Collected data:
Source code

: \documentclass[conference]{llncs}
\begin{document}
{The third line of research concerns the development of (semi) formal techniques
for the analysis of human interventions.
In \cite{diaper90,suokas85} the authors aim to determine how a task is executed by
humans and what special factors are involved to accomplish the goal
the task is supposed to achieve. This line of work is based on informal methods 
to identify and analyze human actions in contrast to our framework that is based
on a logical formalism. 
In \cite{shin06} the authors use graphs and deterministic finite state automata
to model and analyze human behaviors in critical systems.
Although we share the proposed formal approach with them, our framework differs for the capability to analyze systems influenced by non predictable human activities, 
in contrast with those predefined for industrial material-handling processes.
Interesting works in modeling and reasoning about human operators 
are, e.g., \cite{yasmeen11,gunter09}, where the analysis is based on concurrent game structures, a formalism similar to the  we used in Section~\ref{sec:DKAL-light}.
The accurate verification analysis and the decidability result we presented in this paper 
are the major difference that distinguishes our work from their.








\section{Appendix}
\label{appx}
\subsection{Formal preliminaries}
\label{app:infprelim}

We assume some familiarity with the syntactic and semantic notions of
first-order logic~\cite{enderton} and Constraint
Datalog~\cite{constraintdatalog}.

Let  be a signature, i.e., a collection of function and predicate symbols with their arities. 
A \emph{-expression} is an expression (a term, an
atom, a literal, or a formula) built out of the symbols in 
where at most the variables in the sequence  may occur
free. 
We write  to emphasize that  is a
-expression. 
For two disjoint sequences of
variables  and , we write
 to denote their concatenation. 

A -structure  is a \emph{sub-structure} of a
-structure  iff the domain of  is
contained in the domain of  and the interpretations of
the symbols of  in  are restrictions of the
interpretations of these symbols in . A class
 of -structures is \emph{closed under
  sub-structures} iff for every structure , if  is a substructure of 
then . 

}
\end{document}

◆ WHAT NEEDS TO BE DONE
Retype each entry exactly.

◆ WRITTEN ANSWER
Source code

: \documentclass[conference]{llncs}
\begin{document}
{The third line of research concerns the development of (semi) formal techniques
for the analysis of human interventions.
In \cite{diaper90,suokas85} the authors aim to determine how a task is executed by
humans and what special factors are involved to accomplish the goal
the task is supposed to achieve. This line of work is based on informal methods 
to identify and analyze human actions in contrast to our framework that is based
on a logical formalism. 
In \cite{shin06} the authors use graphs and deterministic finite state automata
to model and analyze human behaviors in critical systems.
Although we share the proposed formal approach with them, our framework differs for the capability to analyze systems influenced by non predictable human activities, 
in contrast with those predefined for industrial material-handling processes.
Interesting works in modeling and reasoning about human operators 
are, e.g., \cite{yasmeen11,gunter09}, where the analysis is based on concurrent game structures, a formalism similar to the  we used in Section~\ref{sec:DKAL-light}.
The accurate verification analysis and the decidability result we presented in this paper 
are the major difference that distinguishes our work from their.








\section{Appendix}
\label{appx}
\subsection{Formal preliminaries}
\label{app:infprelim}

We assume some familiarity with the syntactic and semantic notions of
first-order logic~\cite{enderton} and Constraint
Datalog~\cite{constraintdatalog}.

Let  be a signature, i.e., a collection of function and predicate symbols with their arities. 
A \emph{-expression} is an expression (a term, an
atom, a literal, or a formula) built out of the symbols in 
where at most the variables in the sequence  may occur
free. 
We write  to emphasize that  is a
-expression. 
For two disjoint sequences of
variables  and , we write
 to denote their concatenation. 

A -structure  is a \emph{sub-structure} of a
-structure  iff the domain of  is
contained in the domain of  and the interpretations of
the symbols of  in  are restrictions of the
interpretations of these symbols in . A class
 of -structures is \emph{closed under
  sub-structures} iff for every structure , if  is a substructure of 
then . 

}
\end{document}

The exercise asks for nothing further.